A
female
age
36-40,
*amuella
writes: I'm in a relationship 10 years, things have changed an awful lot recently and I'm very unhappy with my partner. I'm afraid to break up with him in case he is 'the one' and I'm throwing it all away. Please don't tell me to try talk to him about it, talking isn't his thing no matter how bad the problems get.... plz help! Reply to this Question Share |
Fancy yourself as an agony aunt? Add your answer to this question! A
reader, anonymous, writes (20 April 2009): If he is the one, then you would not be having thoughts abour breaking up with him and being unhappy with him. When you know, you know. Trust me on this one. Don't spend too long waiting for a hint or a sign.. go deep within yourself and find the answer there.

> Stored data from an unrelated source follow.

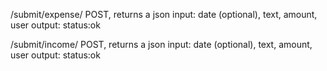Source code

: /submit/expense/
  POST, returns a json
  input: date (optional), text, amount, user
  output: status:ok

/submit/income/
  POST, returns a json
  input: date (optional), text, amount, user
  output: status:ok
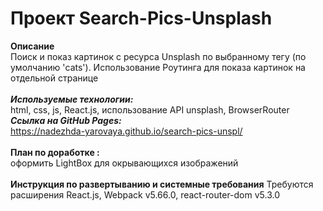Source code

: # Проект Search-Pics-Unsplash

**Описание**
\
Поиск и показ картинок с ресурса Unsplash по выбранному тегу (по умолчанию 'cats'). Использование Роутинга для показа картинок на отдельной странице
\
\
***Используемые технологии:***
\
html, css, js, React.js, использование API unsplash, BrowserRouter
\
***Ссылка на GitHub Pages:***
\
https://nadezhda-yarovaya.github.io/search-pics-unspl/
\
\
**План по доработке :**
\
оформить LightBox для окрывающихся изображений 
\
\
**Инструкция по развертыванию и системные требования**
Требуются расширения React.js, Webpack v5.66.0, react-router-dom v5.3.0
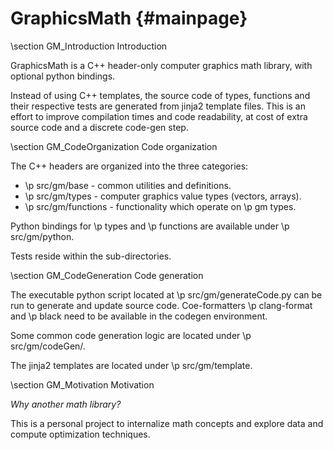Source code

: # GraphicsMath {#mainpage}

\section GM_Introduction Introduction

GraphicsMath is a C++ header-only computer graphics math library, with optional python bindings.

Instead of using C++ templates, the source code of types, functions and their respective tests 
are generated from jinja2 template files.  This is an effort to improve compilation times and code readability, 
at cost of extra source code and a discrete code-gen step.

\section GM_CodeOrganization Code organization

The C++ headers are organized into the three categories:
- \p src/gm/base - common utilities and definitions.
- \p src/gm/types - computer graphics value types (vectors, arrays).
- \p src/gm/functions - functionality which operate on \p gm types.

Python bindings for \p types and \p functions are available under \p src/gm/python.

Tests reside within the sub-directories.

\section GM_CodeGeneration Code generation

The executable python script located at \p src/gm/generateCode.py can be run to generate and update source code.  Coe-formatters \p clang-format and \p black need to be available in the codegen environment.

Some common code generation logic are located under \p src/gm/codeGen/.

The jinja2 templates are located under \p src/gm/template.

\section GM_Motivation Motivation

<em>Why another math library?</em>  

This is a personal project to internalize math concepts and explore data and compute optimization techniques.
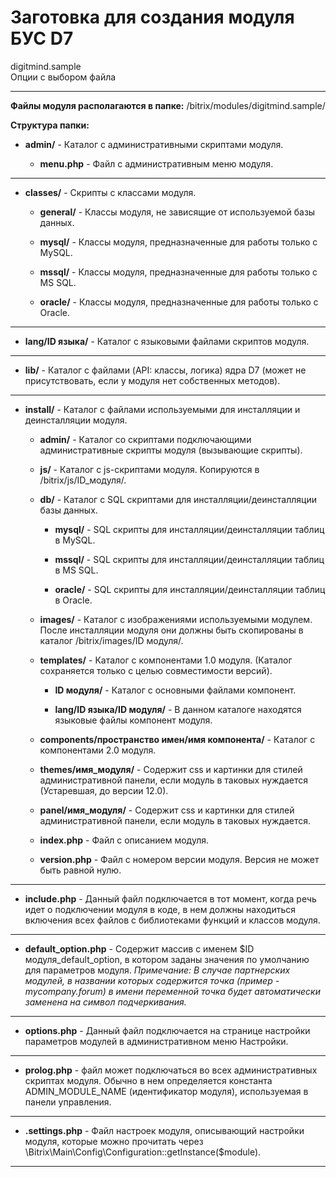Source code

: # Заготовка для создания модуля БУС D7

digitmind.sample<br>
Опции с выбором файла

--------

**Файлы модуля располагаются в папке:** /bitrix/modules/digitmind.sample/

**Структура папки:**

* **admin/** - Каталог с административными скриптами модуля.

  * **menu.php** - Файл с административным меню модуля.

--------

* **classes/** - Скрипты с классами модуля.

  * **general/** - Классы модуля, не зависящие от используемой базы данных.

  * **mysql/** - Классы модуля, предназначенные для работы только с MySQL.

  * **mssql/** - Классы модуля, предназначенные для работы только с MS SQL.

  * **oracle/** - Классы модуля, предназначенные для работы только с Oracle.


--------

* **lang/ID языка/** - Каталог с языковыми файлами скриптов модуля.

--------

* **lib/** - Каталог с файлами (API: классы, логика) ядра D7 (может не присутствовать, если у модуля нет собственных методов).

--------

* **install/** - Каталог с файлами используемыми для инсталляции и деинсталляции модуля.

  * **admin/** - Каталог со скриптами подключающими административные скрипты модуля (вызывающие скрипты).

  * **js/** - Каталог с js-скриптами модуля. Копируются в /bitrix/js/ID_модуля/.

  * **db/** - Каталог с SQL скриптами для инсталляции/деинсталляции базы данных.

    * **mysql/** - SQL скрипты для инсталляции/деинсталляции таблиц в MySQL.

    * **mssql/** - SQL скрипты для инсталляции/деинсталляции таблиц в MS SQL.

    * **oracle/** - SQL скрипты для инсталляции/деинсталляции таблиц в Oracle.

  * **images/** - Каталог с изображениями используемыми модулем. После инсталляции модуля они должны быть скопированы в каталог /bitrix/images/ID модуля/.

  * **templates/** - Каталог с компонентами 1.0 модуля. (Каталог сохраняется только с целью совместимости версий).

    * **ID модуля/** - Каталог с основными файлами компонент.

    * **lang/ID языка/ID модуля/** - В данном каталоге находятся языковые файлы компонент модуля.

  * **components/пространство имен/имя компонента/** - Каталог с компонентами 2.0 модуля.

  * **themes/имя_модуля/** - Содержит css и картинки для стилей административной панели, если модуль в таковых нуждается (Устаревшая, до версии 12.0).

  * **panel/имя_модуля/** - Содержит css и картинки для стилей административной панели, если модуль в таковых нуждается.

  * **index.php** - Файл с описанием модуля.

  * **version.php** - Файл с номером версии модуля. Версия не может быть равной нулю.

--------

* **include.php** - Данный файл подключается в тот момент, когда речь идет о подключении модуля в коде, в нем должны находиться включения всех файлов с библиотеками функций и классов модуля.

--------

* **default_option.php** - Содержит массив с именем $ID модуля_default_option, в котором заданы значения по умолчанию для параметров модуля. *Примечание: В случае партнерских модулей, в названии которых содержится точка (пример - mycompany.forum) в имени переменной точка будет автоматически заменена на символ подчеркивания.*

--------

* **options.php** - Данный файл подключается на странице настройки параметров модулей в административном меню Настройки.

--------

* **prolog.php** - файл может подключаться во всех административных скриптах модуля. Обычно в нем определяется константа ADMIN_MODULE_NAME (идентификатор модуля), используемая в панели управления.

--------

* **.settings.php** - Файл настроек модуля, описывающий настройки модуля, которые можно прочитать через \Bitrix\Main\Config\Configuration::getInstance($module).

--------
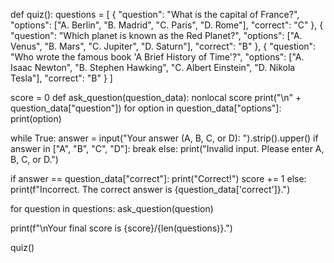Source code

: def quiz():
    questions = [
        {
            "question": "What is the capital of France?",
            "options": ["A. Berlin", "B. Madrid", "C. Paris", "D. Rome"],
            "correct": "C"
        },
        {
            "question": "Which planet is known as the Red Planet?",
            "options": ["A. Venus", "B. Mars", "C. Jupiter", "D. Saturn"],
            "correct": "B"
        },
        {
            "question": "Who wrote the famous book 'A Brief History of Time'?",
            "options": ["A. Isaac Newton", "B. Stephen Hawking", "C. Albert Einstein", "D. Nikola Tesla"],
            "correct": "B"
        }
    ]
    
   score = 0
     def ask_question(question_data):
        nonlocal score
        print("\n" + question_data["question"])
        for option in question_data["options"]:
            print(option)
    
  while True:
            answer = input("Your answer (A, B, C, or D): ").strip().upper()
            if answer in ["A", "B", "C", "D"]:
                break
            else:
                print("Invalid input. Please enter A, B, C, or D.")
        
        
  if answer == question_data["correct"]:
            print("Correct!")
            score += 1
        else:
            print(f"Incorrect. The correct answer is {question_data['correct']}.")
  
  for question in questions:
        ask_question(question)
    
    
  print(f"\nYour final score is {score}/{len(questions)}.")
  
quiz()
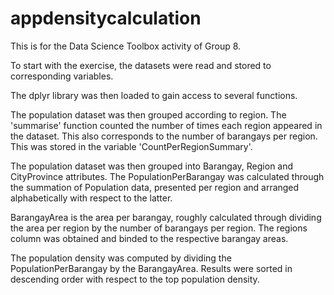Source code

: # appdensitycalculation
This is for the Data Science Toolbox activity of Group 8.

To start with the exercise, the datasets were read and stored to corresponding variables.

The dplyr library was then loaded to gain access to several functions.

The population dataset was then grouped according to region. The 'summarise' function  counted the number of times each region appeared in the dataset. This also corresponds to the number of barangays per region. This was stored in the variable 'CountPerRegionSummary'.

The population dataset was then grouped into Barangay, Region and CityProvince attributes. The PopulationPerBarangay was calculated through the summation of Population data, presented per region and arranged alphabetically with respect to the latter.

BarangayArea is the area per barangay, roughly calculated through dividing the area per region by the number of barangays per region. The regions column was obtained and binded to the respective barangay areas.

The population density was computed by dividing the PopulationPerBarangay by the BarangayArea. Results were sorted in descending order with respect to the top population density.



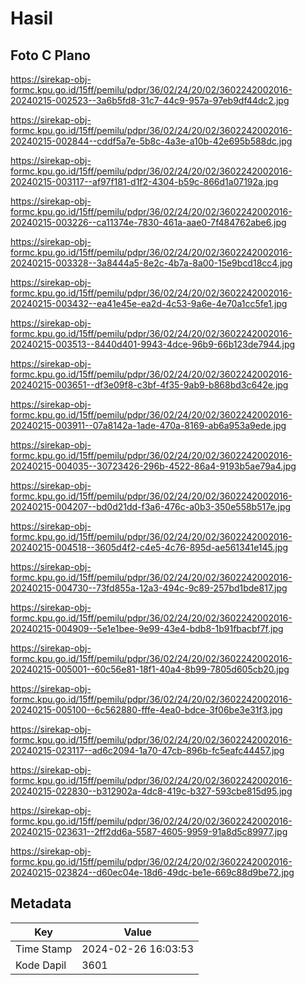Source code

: # Hasil

## Foto C Plano

https://sirekap-obj-formc.kpu.go.id/15ff/pemilu/pdpr/36/02/24/20/02/3602242002016-20240215-002523--3a6b5fd8-31c7-44c9-957a-97eb9df44dc2.jpg

https://sirekap-obj-formc.kpu.go.id/15ff/pemilu/pdpr/36/02/24/20/02/3602242002016-20240215-002844--cddf5a7e-5b8c-4a3e-a10b-42e695b588dc.jpg

https://sirekap-obj-formc.kpu.go.id/15ff/pemilu/pdpr/36/02/24/20/02/3602242002016-20240215-003117--af97f181-d1f2-4304-b59c-866d1a07192a.jpg

https://sirekap-obj-formc.kpu.go.id/15ff/pemilu/pdpr/36/02/24/20/02/3602242002016-20240215-003226--ca11374e-7830-461a-aae0-7f484762abe6.jpg

https://sirekap-obj-formc.kpu.go.id/15ff/pemilu/pdpr/36/02/24/20/02/3602242002016-20240215-003328--3a8444a5-8e2c-4b7a-8a00-15e9bcd18cc4.jpg

https://sirekap-obj-formc.kpu.go.id/15ff/pemilu/pdpr/36/02/24/20/02/3602242002016-20240215-003432--ea41e45e-ea2d-4c53-9a6e-4e70a1cc5fe1.jpg

https://sirekap-obj-formc.kpu.go.id/15ff/pemilu/pdpr/36/02/24/20/02/3602242002016-20240215-003513--8440d401-9943-4dce-96b9-66b123de7944.jpg

https://sirekap-obj-formc.kpu.go.id/15ff/pemilu/pdpr/36/02/24/20/02/3602242002016-20240215-003651--df3e09f8-c3bf-4f35-9ab9-b868bd3c642e.jpg

https://sirekap-obj-formc.kpu.go.id/15ff/pemilu/pdpr/36/02/24/20/02/3602242002016-20240215-003911--07a8142a-1ade-470a-8169-ab6a953a9ede.jpg

https://sirekap-obj-formc.kpu.go.id/15ff/pemilu/pdpr/36/02/24/20/02/3602242002016-20240215-004035--30723426-296b-4522-86a4-9193b5ae79a4.jpg

https://sirekap-obj-formc.kpu.go.id/15ff/pemilu/pdpr/36/02/24/20/02/3602242002016-20240215-004207--bd0d21dd-f3a6-476c-a0b3-350e558b517e.jpg

https://sirekap-obj-formc.kpu.go.id/15ff/pemilu/pdpr/36/02/24/20/02/3602242002016-20240215-004518--3605d4f2-c4e5-4c76-895d-ae561341e145.jpg

https://sirekap-obj-formc.kpu.go.id/15ff/pemilu/pdpr/36/02/24/20/02/3602242002016-20240215-004730--73fd855a-12a3-494c-9c89-257bd1bde817.jpg

https://sirekap-obj-formc.kpu.go.id/15ff/pemilu/pdpr/36/02/24/20/02/3602242002016-20240215-004909--5e1e1bee-9e99-43e4-bdb8-1b91fbacbf7f.jpg

https://sirekap-obj-formc.kpu.go.id/15ff/pemilu/pdpr/36/02/24/20/02/3602242002016-20240215-005001--60c56e81-18f1-40a4-8b99-7805d605cb20.jpg

https://sirekap-obj-formc.kpu.go.id/15ff/pemilu/pdpr/36/02/24/20/02/3602242002016-20240215-005100--6c562880-fffe-4ea0-bdce-3f06be3e31f3.jpg

https://sirekap-obj-formc.kpu.go.id/15ff/pemilu/pdpr/36/02/24/20/02/3602242002016-20240215-023117--ad6c2094-1a70-47cb-896b-fc5eafc44457.jpg

https://sirekap-obj-formc.kpu.go.id/15ff/pemilu/pdpr/36/02/24/20/02/3602242002016-20240215-022830--b312902a-4dc8-419c-b327-593cbe815d95.jpg

https://sirekap-obj-formc.kpu.go.id/15ff/pemilu/pdpr/36/02/24/20/02/3602242002016-20240215-023631--2ff2dd6a-5587-4605-9959-91a8d5c89977.jpg

https://sirekap-obj-formc.kpu.go.id/15ff/pemilu/pdpr/36/02/24/20/02/3602242002016-20240215-023824--d60ec04e-18d6-49dc-be1e-669c88d9be72.jpg


## Metadata

| Key        | Value               |
| ---------- | ------------------- |
| Time Stamp | 2024-02-26 16:03:53 |
| Kode Dapil | 3601                |



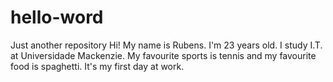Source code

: # hello-word
Just another repository 
Hi! My name is Rubens. I'm 23 years old. I study I.T. at Universidade Mackenzie. My favourite sports is tennis and my favourite food is spaghetti. It's my first day at work.
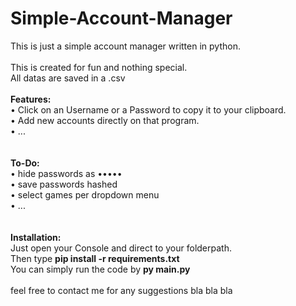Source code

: # Simple-Account-Manager<br>
This is just a simple account manager written in python.<br>
<br>
This is created for fun and nothing special.<br>
All datas are saved in a .csv<br>
<br>
<b>Features:</b><br>
• Click on an Username or a Password to copy it to your clipboard.<br>
• Add new accounts directly on that program. <br>
• ...<br>
<br><br>
<b>To-Do:</b><br>
• hide passwords as •••••<br>
• save passwords hashed<br>
• select games per dropdown menu<br>
• ...<br>
<br>
<br>
<b>Installation:</b><br>
Just open your Console and direct to your folderpath.<br>
Then type <b>pip install -r requirements.txt</b><br>
You can simply run the code by <b>py main.py</b><br>
<br>
feel free to contact me for any suggestions bla bla bla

I've been in the same siuation as you are in now, and if i had stayed with him for wonder of "the one" then i would be absolutely miserable right now, and NEVER would have been with my husband.
A
reader, anonymous, writes (20 April 2009): you have dated him for ten years and are still not sure if he's the one? well, if you are still unsure after a decade, then i don't think he is the one. i don't really think there is only one person for people, but i do think that if you are not confident in a relationship that has lasted this long, then there is a problem there. there are always going to be problems in a relationship, and sometimes the relationship can with stand the major changes, sometimes not.if your guy is doing something he should not be doing, if he is cheating, is sitting around the house doing nothing, or hitting you, then you need to leave him. but if you think you can work through the problem, then give it the old college try. 10 years is a lot of work to put in a relationship to then just throw it away over a few troubles.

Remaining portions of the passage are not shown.